- TASK DESCRIPTION -
Go through the material under this sentence. Return every line holding "country".
---------- RECORDS FOR THE TASK ----------
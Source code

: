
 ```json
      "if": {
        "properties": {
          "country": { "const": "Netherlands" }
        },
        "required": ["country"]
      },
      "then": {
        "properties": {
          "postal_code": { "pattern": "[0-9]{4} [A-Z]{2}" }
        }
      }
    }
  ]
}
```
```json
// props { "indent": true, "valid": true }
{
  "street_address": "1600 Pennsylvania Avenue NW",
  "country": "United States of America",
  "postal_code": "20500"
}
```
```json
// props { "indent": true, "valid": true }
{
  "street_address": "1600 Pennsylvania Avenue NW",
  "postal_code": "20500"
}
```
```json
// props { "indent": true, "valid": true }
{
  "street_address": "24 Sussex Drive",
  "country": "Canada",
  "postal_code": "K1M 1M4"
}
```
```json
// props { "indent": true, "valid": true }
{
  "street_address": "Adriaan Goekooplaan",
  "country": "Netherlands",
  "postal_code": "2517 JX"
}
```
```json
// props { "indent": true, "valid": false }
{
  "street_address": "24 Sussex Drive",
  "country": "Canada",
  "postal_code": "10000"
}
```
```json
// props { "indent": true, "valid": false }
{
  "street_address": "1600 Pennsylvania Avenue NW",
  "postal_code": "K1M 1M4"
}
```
----------
---------- RECORDS FOR THE TASK ----------
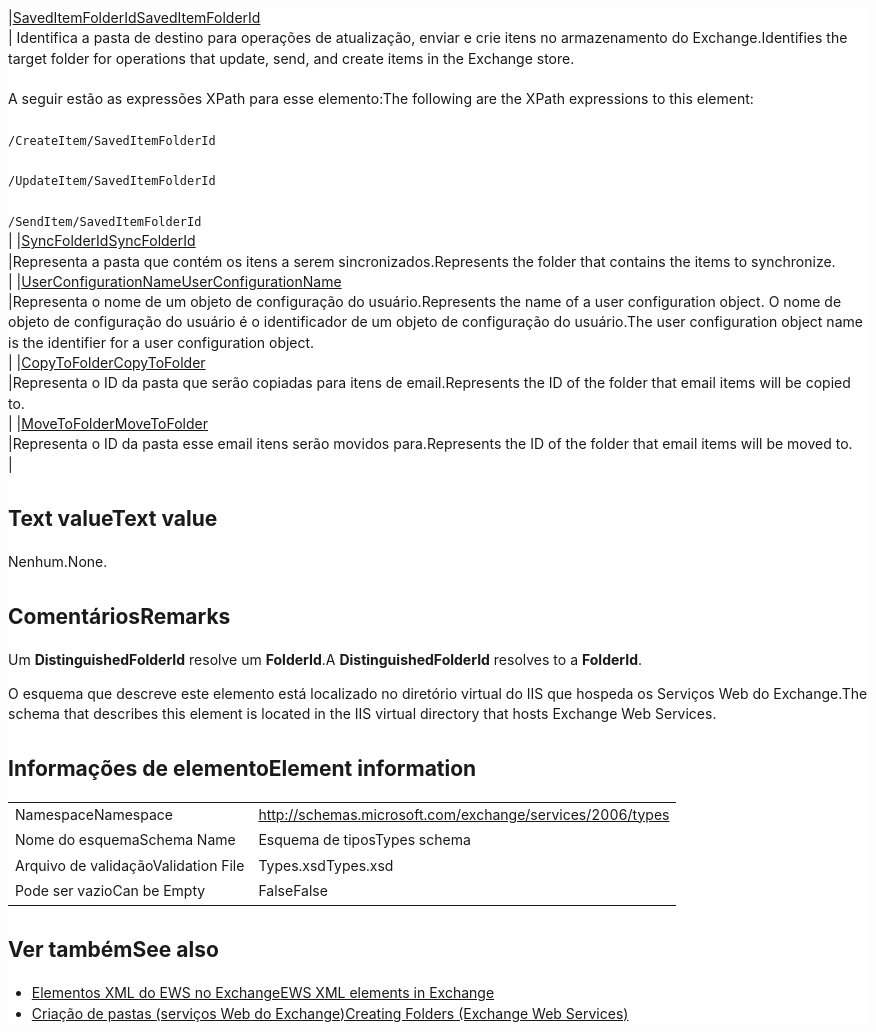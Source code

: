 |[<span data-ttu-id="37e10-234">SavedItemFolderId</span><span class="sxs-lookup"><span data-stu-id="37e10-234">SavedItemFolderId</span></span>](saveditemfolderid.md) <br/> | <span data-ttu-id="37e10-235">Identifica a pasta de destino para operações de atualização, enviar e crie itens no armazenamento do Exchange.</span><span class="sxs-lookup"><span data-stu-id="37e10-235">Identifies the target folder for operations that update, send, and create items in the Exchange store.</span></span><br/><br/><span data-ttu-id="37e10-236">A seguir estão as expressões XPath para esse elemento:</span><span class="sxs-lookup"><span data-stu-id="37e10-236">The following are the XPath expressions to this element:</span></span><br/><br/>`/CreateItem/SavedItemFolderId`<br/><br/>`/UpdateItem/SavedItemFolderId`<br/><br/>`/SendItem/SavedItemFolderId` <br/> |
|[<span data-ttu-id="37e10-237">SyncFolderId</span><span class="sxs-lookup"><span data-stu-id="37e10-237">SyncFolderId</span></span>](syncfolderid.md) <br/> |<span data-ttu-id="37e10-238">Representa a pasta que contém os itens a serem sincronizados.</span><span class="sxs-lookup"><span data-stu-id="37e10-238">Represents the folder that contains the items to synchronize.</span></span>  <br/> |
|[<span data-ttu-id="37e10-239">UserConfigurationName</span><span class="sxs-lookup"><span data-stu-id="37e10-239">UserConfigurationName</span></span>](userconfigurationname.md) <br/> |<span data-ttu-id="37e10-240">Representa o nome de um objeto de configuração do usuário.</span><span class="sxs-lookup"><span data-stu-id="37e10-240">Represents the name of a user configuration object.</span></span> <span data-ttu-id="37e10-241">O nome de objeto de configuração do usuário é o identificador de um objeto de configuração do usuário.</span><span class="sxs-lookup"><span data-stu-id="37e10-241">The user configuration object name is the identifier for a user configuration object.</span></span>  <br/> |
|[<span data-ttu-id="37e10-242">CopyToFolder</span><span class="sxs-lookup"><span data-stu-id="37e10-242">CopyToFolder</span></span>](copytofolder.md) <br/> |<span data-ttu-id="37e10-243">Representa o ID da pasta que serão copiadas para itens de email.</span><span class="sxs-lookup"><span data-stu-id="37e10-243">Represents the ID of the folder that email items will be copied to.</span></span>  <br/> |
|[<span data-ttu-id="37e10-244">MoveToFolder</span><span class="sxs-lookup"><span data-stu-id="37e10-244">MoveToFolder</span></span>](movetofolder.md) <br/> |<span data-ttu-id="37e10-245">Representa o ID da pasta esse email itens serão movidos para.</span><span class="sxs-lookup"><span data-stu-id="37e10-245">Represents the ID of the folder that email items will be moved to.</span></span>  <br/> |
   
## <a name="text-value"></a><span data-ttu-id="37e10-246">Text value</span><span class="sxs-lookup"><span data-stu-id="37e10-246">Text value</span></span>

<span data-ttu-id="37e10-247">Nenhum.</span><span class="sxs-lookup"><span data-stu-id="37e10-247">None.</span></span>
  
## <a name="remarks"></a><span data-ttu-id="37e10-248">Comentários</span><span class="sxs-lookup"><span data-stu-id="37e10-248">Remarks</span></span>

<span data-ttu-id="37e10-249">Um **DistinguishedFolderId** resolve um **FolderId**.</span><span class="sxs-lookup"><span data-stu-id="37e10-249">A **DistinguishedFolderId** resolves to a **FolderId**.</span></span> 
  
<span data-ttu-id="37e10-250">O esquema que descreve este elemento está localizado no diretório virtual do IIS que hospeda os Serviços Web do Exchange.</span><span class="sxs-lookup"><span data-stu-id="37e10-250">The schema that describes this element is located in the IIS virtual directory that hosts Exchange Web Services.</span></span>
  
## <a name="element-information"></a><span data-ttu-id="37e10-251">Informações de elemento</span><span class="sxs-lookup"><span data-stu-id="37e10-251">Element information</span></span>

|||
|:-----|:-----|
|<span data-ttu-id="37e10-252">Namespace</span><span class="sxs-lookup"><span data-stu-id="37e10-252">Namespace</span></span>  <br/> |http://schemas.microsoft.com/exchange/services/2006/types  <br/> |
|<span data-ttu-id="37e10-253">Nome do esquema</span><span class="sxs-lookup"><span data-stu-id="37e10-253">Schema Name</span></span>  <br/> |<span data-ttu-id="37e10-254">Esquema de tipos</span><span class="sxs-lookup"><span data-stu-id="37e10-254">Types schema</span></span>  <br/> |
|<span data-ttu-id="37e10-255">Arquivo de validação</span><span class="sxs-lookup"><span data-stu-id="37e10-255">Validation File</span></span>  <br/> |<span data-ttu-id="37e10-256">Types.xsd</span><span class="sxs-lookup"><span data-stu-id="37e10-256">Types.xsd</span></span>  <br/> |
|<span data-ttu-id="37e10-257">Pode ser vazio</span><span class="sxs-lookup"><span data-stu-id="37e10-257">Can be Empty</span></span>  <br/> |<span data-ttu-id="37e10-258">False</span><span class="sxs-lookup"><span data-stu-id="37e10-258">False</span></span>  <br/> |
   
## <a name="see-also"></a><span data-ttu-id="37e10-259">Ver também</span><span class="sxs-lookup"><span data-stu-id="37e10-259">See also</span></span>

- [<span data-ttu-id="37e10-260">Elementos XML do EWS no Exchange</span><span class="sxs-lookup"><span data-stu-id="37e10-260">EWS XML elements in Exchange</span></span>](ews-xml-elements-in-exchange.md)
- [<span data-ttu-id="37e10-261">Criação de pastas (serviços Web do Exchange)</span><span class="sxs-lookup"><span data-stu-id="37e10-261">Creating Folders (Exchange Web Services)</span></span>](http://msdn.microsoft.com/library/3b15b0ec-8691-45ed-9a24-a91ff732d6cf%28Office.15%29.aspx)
----------
- RESULT -
          "country": { "const": "Netherlands" }
        "required": ["country"]
  "country": "United States of America",
  "country": "Canada",
  "country": "Netherlands",
  "country": "Canada",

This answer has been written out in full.